Feb. 27 -- The U.S. government's case against Microsoft suffered a major blow in two days of oral arguments before a federal appeals court ending today, analysts said.

The seven judges of the U.S. Circuit Court for the District of Columbia will now consider whether to uphold a lower court judge's order to break the software company in two, to send it back for reconsideration, or to vacate it eliminate it entirely.

The justices took a dim view of the government's "tying" claim that Internet Explorer and Microsoft Windows were illegally linked together, experts said, and tore into the idea that Explorer monopolizes the browser market. District court judge Thomas Penfield Jackson may never have proved there is a separate browser market to monopolize, the judges said.

"They were brutal on the government lawyers I think there's a 50 percent chance that the entire thing will be vacated," said Bob Lande, a law professor at the University of Baltimore.

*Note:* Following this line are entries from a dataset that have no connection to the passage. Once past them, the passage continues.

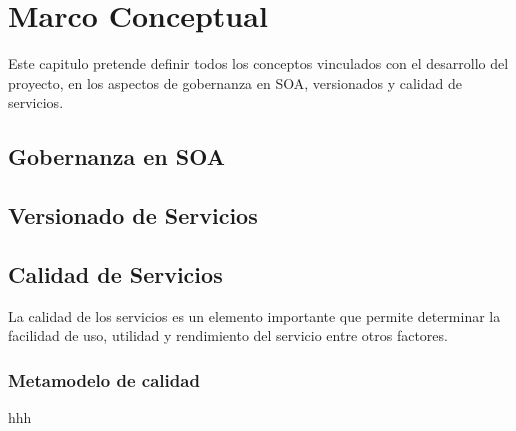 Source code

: \documentclass[a4paper,openright,12pt]{report}
\begin{document}
\chapter{Marco Conceptual}
Este capitulo pretende definir todos los conceptos vinculados con el desarrollo del proyecto, en los aspectos de gobernanza en SOA, versionados y calidad de servicios.
\section{Gobernanza en SOA}
\section{Versionado de Servicios}
\section{Calidad de Servicios}
La calidad de los servicios es un elemento importante que permite determinar la facilidad de uso, utilidad y rendimiento del servicio entre otros factores.
\subsection{Metamodelo de calidad}
hhh



\end{document}
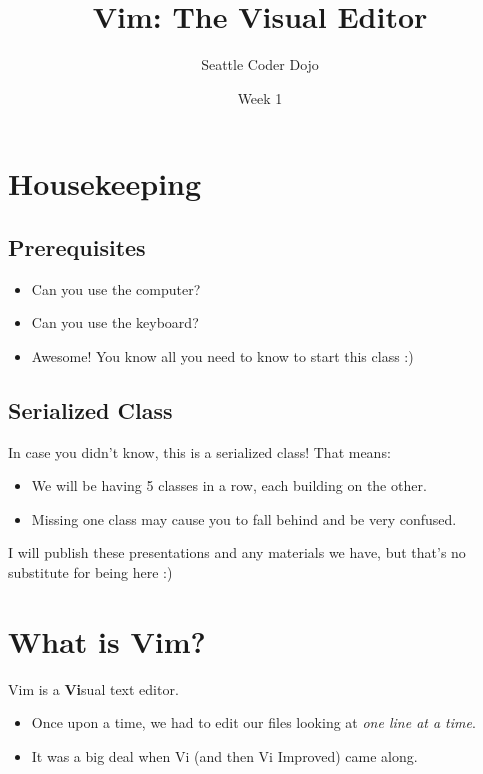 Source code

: \documentclass[aspectratio=1610]{beamer}                  %
\title{Vim: The Visual Editor}			%
\author{Seattle Coder Dojo}
\date{Week 1}							%
\newcommand{\srule}{
	\rule{\textwidth}{1pt}\\
}
\newlength{\subsecwidth}
\newenvironment{slide}{
	\begin{frame}                                    %
		\settowidth{\subsecwidth}{\insertsubsection} %
		\ifthenelse{\dimtest{\subsecwidth}{<}{1pt}}{ %
			\frametitle{\huge \insertsection\\             %
				\vspace{-1ex}                            %
			}
		}{                                           %
			\frametitle{\huge \insertsection\ -- \insertsubsection\\ %
				\vspace{-1ex}                            %
			}
		}
		\Large                                       %
	}{
	\end{frame}
}
\begin{document}

\begin{frame}                           %
	\titlepage                          %
\end{frame}

\section{Housekeeping}
\subsection{Prerequisites}
\begin{slide}
    \begin{itemize}
        \item Can you use the computer?
        \item Can you use the keyboard?

            \pause
        \item Awesome! You know all you need to know to start this class :)
    \end{itemize}
\end{slide}

\subsection{Serialized Class}
\begin{slide}
    In case you didn't know, this is a serialized class! That means:
    \begin{itemize}
        \item We will be having 5 classes in a row, each building on the other.
        \item Missing one class may cause you to fall behind and be very confused.
    \end{itemize}
    I will publish these presentations and any materials we have, but that's no
    substitute for being here :)
\end{slide}

\section{What is Vim?}
\begin{slide}
    Vim is a \textbf{Vi}sual text editor.
	\begin{itemize}
        \item Once upon a time, we had to edit our files looking at \textit{one line at a time}.
        \item It was a big deal when Vi (and then Vi Improved) came along.
	\end{itemize}
\end{slide}
\end{document}
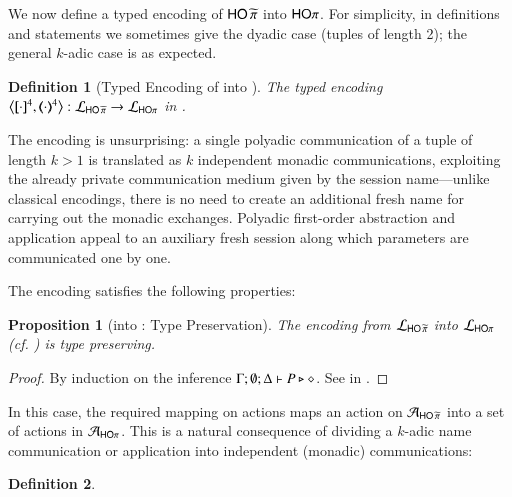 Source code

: \documentclass[preprint,11pt]{elsarticle}
\newtheorem{definition}{Definition}[section]
\newtheorem{proposition}{Proposition}[section]
\begin{document}
{{We now define a typed encoding of 
$\mathsf{HO}\,{\widetilde{\pi}}$ into $\mathsf{HO}\pi$. For simplicity, in definitions and statements we sometimes give the dyadic case (tuples of length 2);
the general $k$-adic case is as expected.

\begin{definition}[Typed Encoding of \PHOp into \HOp]
\label{d:enc:phoptohop}
The typed encoding
	$\enco{\pmap{\cdot}{4}, \tmap{\cdot}{4}}: \tyl{L}_{\PHOp} \to \tyl{L}_{\HOp}$ 
in .
\end{definition}

The encoding is unsurprising: a single polyadic communication of a tuple of length $k > 1$
is translated as $k$ independent monadic communications, exploiting the already private communication medium given by the session name---unlike classical encodings, there is no need to create an additional fresh name for carrying out the monadic exchanges.
Polyadic first-order abstraction and application appeal to an auxiliary fresh session along which   parameters are communicated one by one.

The encoding satisfies the following properties:


{
\begin{proposition}[\PHOp into \HOp: Type Preservation]
\label{prop:typepres_pHOp_to_HOp}
The encoding from
		$\mathcal{L}_{\mathsf{HO}\,{\widetilde{\pi}}}$ into $\mathcal{L}_{\mathsf{HO}\pi}$ (cf. )
is type preserving.
\end{proposition}}

\begin{proof}
	By induction on the inference $\Gamma; \emptyset; \Delta \vdash P \triangleright \diamond$.
	See  in .
	\end{proof}
	
In this case, the required mapping on actions 
maps an action on $\mathcal{A}_{\mathsf{HO}\,{\widetilde{\pi}}}$ into a set of actions in $\mathcal{A}_{\mathsf{HO}\pi}$.
This is a natural consequence of dividing a $k$-adic name communication or application into 
independent (monadic) communications:

\begin{definition}


\end{definition}}}
\end{document}

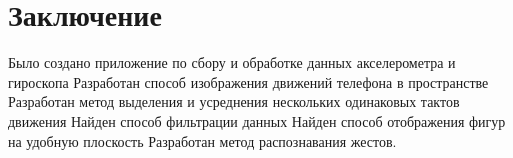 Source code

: \section{Заключение}

Было создано приложение по сбору и обработке данных акселерометра и гироскопа
Разработан способ изображения движений телефона в пространстве
Разработан метод выделения и усреднения нескольких одинаковых тактов движения
Найден способ фильтрации данных
Найден способ отображения фигур на удобную плоскость
Разработан метод распознавания жестов. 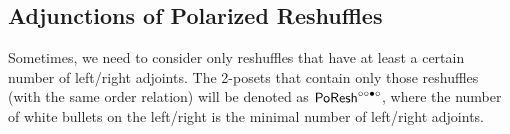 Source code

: \documentclass[a4paper]{memoir}
\begin{document}
%	

\subsection{Adjunctions of Polarized Reshuffles}
\begin{notation} \label{not:poresh-with}
	Sometimes, we need to consider only reshuffles that have at least a certain number of left/right adjoints. The 2-posets that contain only those reshuffles (with the same order relation) will be denoted as $\mathsf{PoResh}^{\circ \circ \bullet \circ}$, where the number of white bullets on the left/right is the minimal number of left/right adjoints.
\end{notation}
\end{document}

Unusually, the judges also spent this afternoon criticizing Jackson's out-of-court statements during the trial, where he badmouthed Microsoft to journalist Ken Auletta and others. Auletta later published some of Jackson's statements in a book, World War 3.0.

"The system would be a sham if all judges went around doing this," Judge Harry Edwards told government lawyer John Roberts.

But the judges took a harsh view of Microsoft's position that the whole case should be thrown out based on Jackson's statements. Their questions to Microsoft lawyer Richard Urowsky focused on when Jackson would have come up with his anti-Microsoft opinions, and whether it could be proved that he was actually biased against the company.

There is no evidence "other than your own speculation that he had these views before the trial started," Judge David Tatel told Urowsky.

Sending it Back

The judges are more likely to send the case back to a lower court for reexamination than to throw it out entirely, but Jackson won't be the judge to look at it experts said.